**EXERCISE DIRECTIONS**
From the line containing "- ✅ Promover usuário existente a owner" down to the line containing "2. Ter ativado o ambiente virtual" in the records below, reproduce every line exactly, ends included, and omit all others.

★ ★ ★

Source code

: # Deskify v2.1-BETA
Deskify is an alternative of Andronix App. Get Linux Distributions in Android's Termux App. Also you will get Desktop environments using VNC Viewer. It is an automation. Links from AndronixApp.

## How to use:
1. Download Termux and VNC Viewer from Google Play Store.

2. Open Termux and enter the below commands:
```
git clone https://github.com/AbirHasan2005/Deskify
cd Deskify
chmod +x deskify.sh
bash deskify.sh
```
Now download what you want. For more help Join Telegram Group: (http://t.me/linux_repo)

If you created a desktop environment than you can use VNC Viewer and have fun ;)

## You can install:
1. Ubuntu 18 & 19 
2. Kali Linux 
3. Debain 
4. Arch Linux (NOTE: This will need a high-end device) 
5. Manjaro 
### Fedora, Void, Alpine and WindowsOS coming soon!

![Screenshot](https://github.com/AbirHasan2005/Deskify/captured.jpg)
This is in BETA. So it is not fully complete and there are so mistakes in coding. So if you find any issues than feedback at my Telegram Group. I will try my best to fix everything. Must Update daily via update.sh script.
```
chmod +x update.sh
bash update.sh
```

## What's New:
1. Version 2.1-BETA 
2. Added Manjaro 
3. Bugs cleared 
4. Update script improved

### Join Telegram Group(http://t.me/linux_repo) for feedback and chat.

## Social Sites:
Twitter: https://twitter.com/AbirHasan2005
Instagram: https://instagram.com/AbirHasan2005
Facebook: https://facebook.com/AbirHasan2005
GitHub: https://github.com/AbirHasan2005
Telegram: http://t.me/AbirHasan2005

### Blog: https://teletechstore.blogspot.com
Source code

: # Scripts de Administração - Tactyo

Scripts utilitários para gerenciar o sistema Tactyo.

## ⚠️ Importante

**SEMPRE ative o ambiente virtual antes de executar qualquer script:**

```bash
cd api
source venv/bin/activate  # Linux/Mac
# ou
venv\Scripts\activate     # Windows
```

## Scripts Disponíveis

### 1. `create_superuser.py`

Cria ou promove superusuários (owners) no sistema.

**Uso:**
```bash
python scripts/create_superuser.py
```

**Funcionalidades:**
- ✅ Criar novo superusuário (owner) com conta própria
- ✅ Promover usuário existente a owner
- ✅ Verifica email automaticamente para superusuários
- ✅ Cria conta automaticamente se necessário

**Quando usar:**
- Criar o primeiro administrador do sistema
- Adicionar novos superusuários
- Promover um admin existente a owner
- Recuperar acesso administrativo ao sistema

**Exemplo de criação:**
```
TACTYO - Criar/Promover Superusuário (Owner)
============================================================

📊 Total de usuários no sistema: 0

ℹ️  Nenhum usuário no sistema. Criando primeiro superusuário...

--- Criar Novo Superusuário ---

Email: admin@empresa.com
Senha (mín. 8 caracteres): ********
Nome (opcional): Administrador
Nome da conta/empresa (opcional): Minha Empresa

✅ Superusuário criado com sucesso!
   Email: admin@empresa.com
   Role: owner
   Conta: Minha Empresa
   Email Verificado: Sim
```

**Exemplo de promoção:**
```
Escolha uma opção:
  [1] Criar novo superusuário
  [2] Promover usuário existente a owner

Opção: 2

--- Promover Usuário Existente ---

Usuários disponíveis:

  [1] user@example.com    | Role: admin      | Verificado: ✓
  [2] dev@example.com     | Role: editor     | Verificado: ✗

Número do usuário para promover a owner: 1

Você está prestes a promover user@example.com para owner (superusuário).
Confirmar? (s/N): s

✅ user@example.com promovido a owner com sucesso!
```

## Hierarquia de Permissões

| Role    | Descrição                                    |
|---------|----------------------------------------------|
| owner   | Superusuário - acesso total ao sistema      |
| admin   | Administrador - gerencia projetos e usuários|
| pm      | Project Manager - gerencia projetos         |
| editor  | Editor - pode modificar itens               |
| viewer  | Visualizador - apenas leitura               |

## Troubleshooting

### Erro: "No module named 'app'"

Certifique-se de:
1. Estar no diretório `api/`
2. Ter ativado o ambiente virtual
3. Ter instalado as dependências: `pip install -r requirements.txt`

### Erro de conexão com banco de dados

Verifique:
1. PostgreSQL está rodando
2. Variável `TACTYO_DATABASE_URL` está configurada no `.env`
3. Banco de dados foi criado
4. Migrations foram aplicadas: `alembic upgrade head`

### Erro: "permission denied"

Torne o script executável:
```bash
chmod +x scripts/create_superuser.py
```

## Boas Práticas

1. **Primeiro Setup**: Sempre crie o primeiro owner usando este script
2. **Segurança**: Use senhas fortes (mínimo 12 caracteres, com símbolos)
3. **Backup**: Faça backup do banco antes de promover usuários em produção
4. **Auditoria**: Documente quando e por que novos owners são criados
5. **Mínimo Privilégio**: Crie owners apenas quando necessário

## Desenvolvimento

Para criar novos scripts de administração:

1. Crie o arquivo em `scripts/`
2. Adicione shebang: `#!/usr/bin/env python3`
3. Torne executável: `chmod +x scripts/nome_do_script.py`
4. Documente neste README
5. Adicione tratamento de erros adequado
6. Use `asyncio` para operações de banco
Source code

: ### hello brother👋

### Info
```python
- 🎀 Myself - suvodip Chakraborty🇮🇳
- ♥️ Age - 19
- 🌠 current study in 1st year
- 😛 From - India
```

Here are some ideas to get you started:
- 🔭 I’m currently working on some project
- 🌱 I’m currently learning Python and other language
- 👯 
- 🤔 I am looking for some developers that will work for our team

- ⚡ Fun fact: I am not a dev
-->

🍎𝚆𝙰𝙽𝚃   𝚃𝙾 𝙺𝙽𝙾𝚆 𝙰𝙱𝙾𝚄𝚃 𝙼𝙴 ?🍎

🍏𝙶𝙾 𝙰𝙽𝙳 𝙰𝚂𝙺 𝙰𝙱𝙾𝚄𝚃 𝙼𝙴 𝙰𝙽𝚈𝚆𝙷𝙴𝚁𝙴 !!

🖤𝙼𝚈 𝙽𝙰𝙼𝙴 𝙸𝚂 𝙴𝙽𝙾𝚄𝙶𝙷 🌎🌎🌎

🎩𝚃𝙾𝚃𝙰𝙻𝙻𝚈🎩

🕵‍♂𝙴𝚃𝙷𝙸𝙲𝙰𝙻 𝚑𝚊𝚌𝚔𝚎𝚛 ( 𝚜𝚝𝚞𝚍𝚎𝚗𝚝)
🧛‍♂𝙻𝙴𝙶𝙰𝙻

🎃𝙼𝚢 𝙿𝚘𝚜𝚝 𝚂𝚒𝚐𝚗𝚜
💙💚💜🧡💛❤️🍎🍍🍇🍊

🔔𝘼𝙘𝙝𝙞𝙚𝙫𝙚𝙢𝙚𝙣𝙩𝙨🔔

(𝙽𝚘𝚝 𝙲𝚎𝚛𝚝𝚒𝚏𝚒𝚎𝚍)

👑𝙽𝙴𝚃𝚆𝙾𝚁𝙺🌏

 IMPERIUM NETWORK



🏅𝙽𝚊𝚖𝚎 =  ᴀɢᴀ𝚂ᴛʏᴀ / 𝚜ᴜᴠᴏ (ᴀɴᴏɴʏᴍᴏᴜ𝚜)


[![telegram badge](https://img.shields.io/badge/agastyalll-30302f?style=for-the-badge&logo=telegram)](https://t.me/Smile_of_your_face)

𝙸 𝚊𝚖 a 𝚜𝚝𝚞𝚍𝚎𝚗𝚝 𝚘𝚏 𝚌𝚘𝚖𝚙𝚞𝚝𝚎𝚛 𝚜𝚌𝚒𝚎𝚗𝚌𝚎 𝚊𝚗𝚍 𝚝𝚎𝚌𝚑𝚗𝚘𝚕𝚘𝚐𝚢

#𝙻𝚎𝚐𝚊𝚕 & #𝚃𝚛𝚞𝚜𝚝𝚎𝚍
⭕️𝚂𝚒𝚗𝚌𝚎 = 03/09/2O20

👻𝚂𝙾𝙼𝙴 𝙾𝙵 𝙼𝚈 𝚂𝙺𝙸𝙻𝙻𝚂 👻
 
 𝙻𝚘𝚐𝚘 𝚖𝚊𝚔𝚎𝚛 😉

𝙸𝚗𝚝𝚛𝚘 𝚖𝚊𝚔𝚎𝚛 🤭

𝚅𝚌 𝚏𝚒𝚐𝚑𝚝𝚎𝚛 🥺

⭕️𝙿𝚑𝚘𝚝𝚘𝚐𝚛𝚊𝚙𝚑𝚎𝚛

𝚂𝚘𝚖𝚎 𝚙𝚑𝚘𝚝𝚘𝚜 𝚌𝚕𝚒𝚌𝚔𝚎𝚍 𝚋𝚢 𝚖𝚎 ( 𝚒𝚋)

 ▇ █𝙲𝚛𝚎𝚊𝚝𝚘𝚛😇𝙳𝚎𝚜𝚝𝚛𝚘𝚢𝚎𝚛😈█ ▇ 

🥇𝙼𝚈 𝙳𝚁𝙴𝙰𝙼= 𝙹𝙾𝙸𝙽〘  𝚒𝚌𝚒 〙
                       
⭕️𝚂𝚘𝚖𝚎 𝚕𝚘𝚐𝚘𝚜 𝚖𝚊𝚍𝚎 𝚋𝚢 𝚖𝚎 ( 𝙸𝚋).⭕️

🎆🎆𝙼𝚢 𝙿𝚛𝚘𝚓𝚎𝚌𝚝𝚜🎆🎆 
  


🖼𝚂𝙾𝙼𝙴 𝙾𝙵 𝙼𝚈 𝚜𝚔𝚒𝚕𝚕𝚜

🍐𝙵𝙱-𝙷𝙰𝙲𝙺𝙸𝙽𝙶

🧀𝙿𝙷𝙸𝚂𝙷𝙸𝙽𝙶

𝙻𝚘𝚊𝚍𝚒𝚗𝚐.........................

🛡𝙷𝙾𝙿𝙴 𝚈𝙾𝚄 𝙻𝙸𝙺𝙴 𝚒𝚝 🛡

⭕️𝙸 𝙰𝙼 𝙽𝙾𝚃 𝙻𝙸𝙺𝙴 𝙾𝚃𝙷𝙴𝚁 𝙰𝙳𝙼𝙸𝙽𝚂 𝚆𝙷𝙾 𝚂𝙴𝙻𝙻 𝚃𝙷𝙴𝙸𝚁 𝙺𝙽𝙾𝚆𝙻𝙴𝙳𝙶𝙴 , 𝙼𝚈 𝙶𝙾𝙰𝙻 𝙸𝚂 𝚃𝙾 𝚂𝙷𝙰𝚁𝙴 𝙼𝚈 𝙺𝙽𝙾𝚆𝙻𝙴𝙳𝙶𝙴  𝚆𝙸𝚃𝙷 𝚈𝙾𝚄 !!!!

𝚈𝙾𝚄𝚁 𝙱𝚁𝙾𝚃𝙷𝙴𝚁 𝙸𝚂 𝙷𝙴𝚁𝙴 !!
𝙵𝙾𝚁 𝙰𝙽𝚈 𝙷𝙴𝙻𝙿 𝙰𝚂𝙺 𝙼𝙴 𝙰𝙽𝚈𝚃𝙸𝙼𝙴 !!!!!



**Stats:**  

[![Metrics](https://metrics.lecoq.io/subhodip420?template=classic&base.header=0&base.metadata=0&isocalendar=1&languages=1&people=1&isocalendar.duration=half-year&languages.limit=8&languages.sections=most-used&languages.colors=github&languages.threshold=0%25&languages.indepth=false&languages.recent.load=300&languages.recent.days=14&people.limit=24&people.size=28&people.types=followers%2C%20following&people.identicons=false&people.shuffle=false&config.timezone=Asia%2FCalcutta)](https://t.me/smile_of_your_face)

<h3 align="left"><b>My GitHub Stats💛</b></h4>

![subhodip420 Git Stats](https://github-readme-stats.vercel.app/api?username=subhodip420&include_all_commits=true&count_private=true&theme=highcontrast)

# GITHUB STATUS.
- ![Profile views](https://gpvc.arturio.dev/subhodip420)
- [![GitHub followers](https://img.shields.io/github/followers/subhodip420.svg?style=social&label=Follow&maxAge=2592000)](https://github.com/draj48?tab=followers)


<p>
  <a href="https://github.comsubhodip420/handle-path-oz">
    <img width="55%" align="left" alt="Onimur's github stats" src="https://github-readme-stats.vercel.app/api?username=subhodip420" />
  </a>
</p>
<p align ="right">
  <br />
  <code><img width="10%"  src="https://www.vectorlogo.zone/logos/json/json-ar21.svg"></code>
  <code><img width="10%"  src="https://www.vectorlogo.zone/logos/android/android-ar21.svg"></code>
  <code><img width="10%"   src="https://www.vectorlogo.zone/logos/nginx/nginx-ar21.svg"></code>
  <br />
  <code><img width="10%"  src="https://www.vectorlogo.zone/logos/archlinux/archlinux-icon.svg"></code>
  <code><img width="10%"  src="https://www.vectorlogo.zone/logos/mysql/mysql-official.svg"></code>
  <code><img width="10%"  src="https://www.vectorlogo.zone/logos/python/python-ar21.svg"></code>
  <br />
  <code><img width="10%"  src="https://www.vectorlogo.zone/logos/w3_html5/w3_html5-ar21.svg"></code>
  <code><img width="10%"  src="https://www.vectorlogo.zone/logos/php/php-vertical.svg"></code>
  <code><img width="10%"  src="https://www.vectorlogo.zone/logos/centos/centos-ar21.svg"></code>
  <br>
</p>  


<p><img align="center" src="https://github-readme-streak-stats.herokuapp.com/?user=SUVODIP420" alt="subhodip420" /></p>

★ ★ ★

**ANSWER TO THIS PROBLEM**
- ✅ Promover usuário existente a owner
- ✅ Verifica email automaticamente para superusuários
- ✅ Cria conta automaticamente se necessário

**Quando usar:**
- Criar o primeiro administrador do sistema
- Adicionar novos superusuários
- Promover um admin existente a owner
- Recuperar acesso administrativo ao sistema

**Exemplo de criação:**
```
TACTYO - Criar/Promover Superusuário (Owner)
============================================================

📊 Total de usuários no sistema: 0

ℹ️  Nenhum usuário no sistema. Criando primeiro superusuário...

--- Criar Novo Superusuário ---

Email: admin@empresa.com
Senha (mín. 8 caracteres): ********
Nome (opcional): Administrador
Nome da conta/empresa (opcional): Minha Empresa

✅ Superusuário criado com sucesso!
   Email: admin@empresa.com
   Role: owner
   Conta: Minha Empresa
   Email Verificado: Sim
```

**Exemplo de promoção:**
```
Escolha uma opção:
  [1] Criar novo superusuário
  [2] Promover usuário existente a owner

Opção: 2

--- Promover Usuário Existente ---

Usuários disponíveis:

  [1] user@example.com    | Role: admin      | Verificado: ✓
  [2] dev@example.com     | Role: editor     | Verificado: ✗

Número do usuário para promover a owner: 1

Você está prestes a promover user@example.com para owner (superusuário).
Confirmar? (s/N): s

✅ user@example.com promovido a owner com sucesso!
```

## Hierarquia de Permissões

| Role    | Descrição                                    |
|---------|----------------------------------------------|
| owner   | Superusuário - acesso total ao sistema      |
| admin   | Administrador - gerencia projetos e usuários|
| pm      | Project Manager - gerencia projetos         |
| editor  | Editor - pode modificar itens               |
| viewer  | Visualizador - apenas leitura               |

## Troubleshooting

### Erro: "No module named 'app'"

Certifique-se de:
1. Estar no diretório `api/`
2. Ter ativado o ambiente virtual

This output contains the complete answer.